What this task involves ::
Return the data exactly, with all pictures removed.

Information given ::
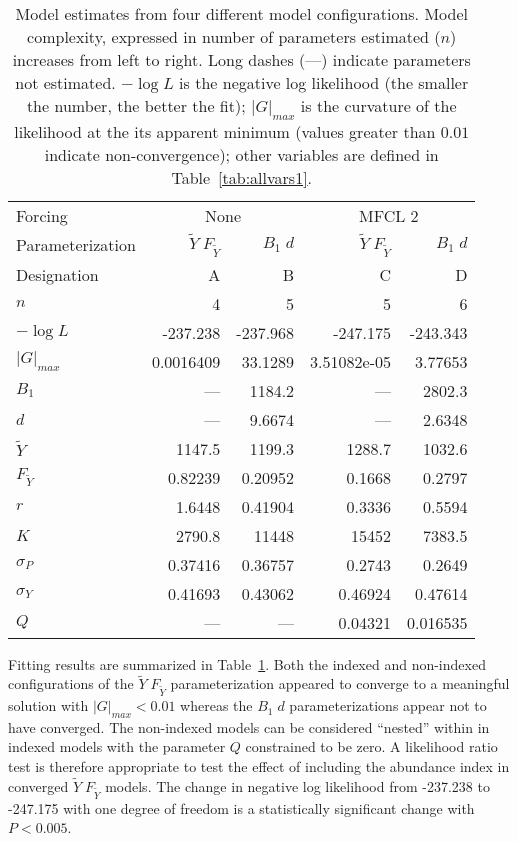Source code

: \documentclass[12pt,letterpaper,twoside]{article}
\newcommand\MSY{\widetilde{Y}}
\newcommand\Fmsy{F_{\MSY}}
\newcommand\MSYFmsy{\MSY\;\Fmsy}
\newcommand\Bd{B_1\; d}
\begin{document}
\begin{table}
\caption{
Model estimates from four different model configurations.
Model complexity, expressed in number of parameters estimated ($n$)
increases from left to right. Long dashes (---) indicate parameters
not estimated. 
{%
$-\log L$ is the negative log likelihood (the smaller the number, the
better the fit);
$|G|_{max}$ is the curvature of the likelihood at the its apparent
minimum (values greater than $0.01$ indicate non-convergence);
other variables are defined in Table~\ref{tab:allvars1}.
}
\label{tag:ests4}}
\begin{center}
\begin{tabular}{|l|rr|rr|}
\hline
Forcing & \multicolumn{2}{c|}{None}&\multicolumn{2}{c|}{MFCL 2}\\
\cline{2-3}\cline{4-5}
Parameterization&$\MSYFmsy$&$\Bd$&$\MSYFmsy$&$\Bd$\\
Designation& A & B& C& D\\
\hline
\hline
$n$ & 4 & 5 & 5 & 6\\
$-\log L$ & -237.238 & -237.968 & -247.175 & -243.343\\
$|G|_{max}$ & 0.0016409 & 33.1289 & 3.51082e-05 & 3.77653\\
\hline
$B_1$ & --- & 1184.2 & --- & 2802.3\\
$d$ & --- & 9.6674 & --- & 2.6348\\
$\MSY$ & 1147.5 & 1199.3 & 1288.7 & 1032.6\\
$\Fmsy$ & 0.82239 & 0.20952 & 0.1668 & 0.2797\\
$r$ & 1.6448 & 0.41904 & 0.3336 & 0.5594\\
$K$ & 2790.8 & 11448 & 15452 & 7383.5\\
$\sigma_P$ & 0.37416 & 0.36757 & 0.2743 & 0.2649\\
$\sigma_Y$ & 0.41693 & 0.43062 & 0.46924 & 0.47614\\
$Q$ & --- & --- & 0.04321 & 0.016535\\
\hline
\end{tabular}
\end{center}
\end{table}

Fitting results are summarized in Table~\ref{tag:ests4}.
Both the indexed and non-indexed configurations of the $\MSYFmsy$
parameterization
appeared to converge to a meaningful solution with $|G|_{max}<0.01$
whereas the  $\Bd$ parameterizations appear not to have converged. 
The non-indexed models can be considered ``nested'' within in indexed
models with the parameter $Q$ constrained to be zero. A likelihood
ratio test is therefore appropriate to test the effect of including
the abundance index in converged $\MSYFmsy$ models. 
The change in negative log likelihood
from -237.238 to -247.175 with one degree of freedom is a statistically
significant change with $P<0.005$.
\end{document}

Solution for this exercise ::
Source code

: \documentclass[12pt,letterpaper,twoside]{article}
\newcommand\MSY{\widetilde{Y}}
\newcommand\Fmsy{F_{\MSY}}
\newcommand\MSYFmsy{\MSY\;\Fmsy}
\newcommand\Bd{B_1\; d}
\begin{document}
\begin{table}
\caption{
Model estimates from four different model configurations.
Model complexity, expressed in number of parameters estimated ($n$)
increases from left to right. Long dashes (---) indicate parameters
not estimated. 
{%
$-\log L$ is the negative log likelihood (the smaller the number, the
better the fit);
$|G|_{max}$ is the curvature of the likelihood at the its apparent
minimum (values greater than $0.01$ indicate non-convergence);
other variables are defined in Table~\ref{tab:allvars1}.
}
\label{tag:ests4}}
\begin{center}
\begin{tabular}{|l|rr|rr|}
\hline
Forcing & \multicolumn{2}{c|}{None}&\multicolumn{2}{c|}{MFCL 2}\\
\cline{2-3}\cline{4-5}
Parameterization&$\MSYFmsy$&$\Bd$&$\MSYFmsy$&$\Bd$\\
Designation& A & B& C& D\\
\hline
\hline
$n$ & 4 & 5 & 5 & 6\\
$-\log L$ & -237.238 & -237.968 & -247.175 & -243.343\\
$|G|_{max}$ & 0.0016409 & 33.1289 & 3.51082e-05 & 3.77653\\
\hline
$B_1$ & --- & 1184.2 & --- & 2802.3\\
$d$ & --- & 9.6674 & --- & 2.6348\\
$\MSY$ & 1147.5 & 1199.3 & 1288.7 & 1032.6\\
$\Fmsy$ & 0.82239 & 0.20952 & 0.1668 & 0.2797\\
$r$ & 1.6448 & 0.41904 & 0.3336 & 0.5594\\
$K$ & 2790.8 & 11448 & 15452 & 7383.5\\
$\sigma_P$ & 0.37416 & 0.36757 & 0.2743 & 0.2649\\
$\sigma_Y$ & 0.41693 & 0.43062 & 0.46924 & 0.47614\\
$Q$ & --- & --- & 0.04321 & 0.016535\\
\hline
\end{tabular}
\end{center}
\end{table}

Fitting results are summarized in Table~\ref{tag:ests4}.
Both the indexed and non-indexed configurations of the $\MSYFmsy$
parameterization
appeared to converge to a meaningful solution with $|G|_{max}<0.01$
whereas the  $\Bd$ parameterizations appear not to have converged. 
The non-indexed models can be considered ``nested'' within in indexed
models with the parameter $Q$ constrained to be zero. A likelihood
ratio test is therefore appropriate to test the effect of including
the abundance index in converged $\MSYFmsy$ models. 
The change in negative log likelihood
from -237.238 to -247.175 with one degree of freedom is a statistically
significant change with $P<0.005$.
\end{document}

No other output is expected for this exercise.